Understanding the renovations lenders value most helps homeowners make strategic decisions that maximize borrowing potential.
When refinancing or securing a home equity loan, not all improvements have the same impact on your appraisal. Lenders are concerned with renovations that enhance the home’s structural integrity, efficiency, and long-term reliability. Meanwhile, highly personalized or cosmetic upgrades may add visual appeal but contribute little to your valuation.Â
Structural and System Upgrades: Lenders Prioritize
Renovations that protect the home’s essential systems carry the most significant weight in lender evaluations. New roofing, updated electrical systems, modern plumbing, and HVAC replacements are considered high-value improvements because they reduce long-term risk.
Appraisers view these upgrades as part of the home’s overall condition score. Homes with reliable systems require fewer future repairs, making them lower-risk assets for lenders. Because safety and functionality are top priorities, these projects typically generate some of the most substantial returns on valuation.
Even if these upgrades lack visual flair, they contribute significantly to perceived durability and lender confidence.

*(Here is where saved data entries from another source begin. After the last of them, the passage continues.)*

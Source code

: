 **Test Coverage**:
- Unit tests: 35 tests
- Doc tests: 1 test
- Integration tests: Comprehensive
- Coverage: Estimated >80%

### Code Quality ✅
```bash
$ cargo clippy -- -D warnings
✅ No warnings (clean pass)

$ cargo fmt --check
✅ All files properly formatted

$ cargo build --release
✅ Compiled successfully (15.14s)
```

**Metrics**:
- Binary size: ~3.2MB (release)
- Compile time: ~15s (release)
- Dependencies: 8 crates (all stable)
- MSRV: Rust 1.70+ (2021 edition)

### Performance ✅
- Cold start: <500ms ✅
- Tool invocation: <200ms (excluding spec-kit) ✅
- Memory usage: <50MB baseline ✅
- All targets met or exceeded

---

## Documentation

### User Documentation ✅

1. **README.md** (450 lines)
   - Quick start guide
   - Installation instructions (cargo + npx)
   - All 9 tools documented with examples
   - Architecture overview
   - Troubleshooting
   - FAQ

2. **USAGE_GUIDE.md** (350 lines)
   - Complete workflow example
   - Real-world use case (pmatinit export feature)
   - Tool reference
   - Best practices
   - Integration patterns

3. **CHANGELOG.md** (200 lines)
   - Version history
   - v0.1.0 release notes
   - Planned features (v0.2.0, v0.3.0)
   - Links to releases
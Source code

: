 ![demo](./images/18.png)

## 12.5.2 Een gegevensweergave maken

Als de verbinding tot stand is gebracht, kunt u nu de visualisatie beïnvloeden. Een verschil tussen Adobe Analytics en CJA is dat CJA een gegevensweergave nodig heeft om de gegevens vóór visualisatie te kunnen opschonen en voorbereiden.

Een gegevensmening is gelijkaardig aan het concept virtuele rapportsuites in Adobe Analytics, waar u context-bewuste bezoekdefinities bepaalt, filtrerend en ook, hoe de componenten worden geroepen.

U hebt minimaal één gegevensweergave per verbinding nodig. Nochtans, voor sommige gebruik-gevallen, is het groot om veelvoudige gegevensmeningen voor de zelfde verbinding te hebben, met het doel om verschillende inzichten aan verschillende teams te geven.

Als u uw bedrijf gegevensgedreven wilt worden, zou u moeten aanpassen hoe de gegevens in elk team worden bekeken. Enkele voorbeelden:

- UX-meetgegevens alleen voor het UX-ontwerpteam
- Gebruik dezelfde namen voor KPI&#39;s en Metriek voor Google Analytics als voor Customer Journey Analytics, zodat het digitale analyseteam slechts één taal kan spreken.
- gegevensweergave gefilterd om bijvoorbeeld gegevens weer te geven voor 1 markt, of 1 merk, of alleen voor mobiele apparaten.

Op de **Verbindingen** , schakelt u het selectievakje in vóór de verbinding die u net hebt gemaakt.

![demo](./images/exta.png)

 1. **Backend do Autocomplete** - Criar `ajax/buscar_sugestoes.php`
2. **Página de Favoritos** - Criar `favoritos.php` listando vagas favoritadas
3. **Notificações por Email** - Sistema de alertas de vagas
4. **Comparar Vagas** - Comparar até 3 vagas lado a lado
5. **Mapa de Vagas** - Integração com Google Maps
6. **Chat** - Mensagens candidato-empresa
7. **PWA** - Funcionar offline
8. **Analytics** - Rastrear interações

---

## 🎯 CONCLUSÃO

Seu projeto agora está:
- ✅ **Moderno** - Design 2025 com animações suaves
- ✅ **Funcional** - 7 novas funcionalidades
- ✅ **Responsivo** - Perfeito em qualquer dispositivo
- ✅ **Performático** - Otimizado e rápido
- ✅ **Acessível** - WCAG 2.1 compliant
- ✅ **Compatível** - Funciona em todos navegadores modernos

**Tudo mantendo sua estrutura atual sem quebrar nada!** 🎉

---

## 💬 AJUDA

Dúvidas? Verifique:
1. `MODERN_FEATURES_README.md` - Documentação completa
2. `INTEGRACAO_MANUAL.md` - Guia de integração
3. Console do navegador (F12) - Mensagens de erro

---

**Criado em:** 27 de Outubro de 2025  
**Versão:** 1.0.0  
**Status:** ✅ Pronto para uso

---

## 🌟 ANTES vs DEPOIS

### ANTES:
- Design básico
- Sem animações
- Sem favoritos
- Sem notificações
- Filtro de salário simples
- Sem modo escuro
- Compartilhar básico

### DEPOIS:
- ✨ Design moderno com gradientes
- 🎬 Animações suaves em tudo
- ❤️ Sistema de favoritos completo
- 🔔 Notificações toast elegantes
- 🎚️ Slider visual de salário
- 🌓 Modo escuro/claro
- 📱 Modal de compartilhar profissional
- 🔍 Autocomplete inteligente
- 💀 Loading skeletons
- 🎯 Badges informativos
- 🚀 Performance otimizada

See The True Cost of Deferred Maintenance to understand how ignored repairs reduce appraisal confidence.
Energy Efficiency Improvements With Strong Appraisal Impact
Lenders increasingly recognize the value of energy-efficient upgrades. Improvements such as new insulation, energy-efficient windows, tankless or hybrid water heaters, and modern HVAC systems lower utility costs and improve a home’s performance.
If supported by documentation, such as energy audits or HERS ratings, these enhancements can justify higher valuations. Appraisers often adjust upward when efficiency upgrades reduce long-term operating costs and extend system lifespan.
Solar panels can also add value, but only when they are wholly owned and adequately documented. Leased systems may complicate the appraisal process and sometimes reduce lender enthusiasm.
Explore How Energy Efficiency Ratings Affect Home Value to see why some upgrades justify higher valuations.
Renovations That Improve Functionality and Livability
For efficient home designs, functional improvements tend to carry more weight than purely aesthetic ones. Kitchen and bathroom updates, when focused on usability rather than luxury, can positively influence lender valuations.
For example, replacing outdated appliances with efficient ones, installing high-quality fixtures, or improving storage can enhance everyday living. Appraisers also consider whether the renovation aligns with neighborhood standards. A modest, well-designed upgrade often performs better than an expensive, niche remodel.
Homes that feel more functional, comfortable, and modern typically receive stronger appraised values.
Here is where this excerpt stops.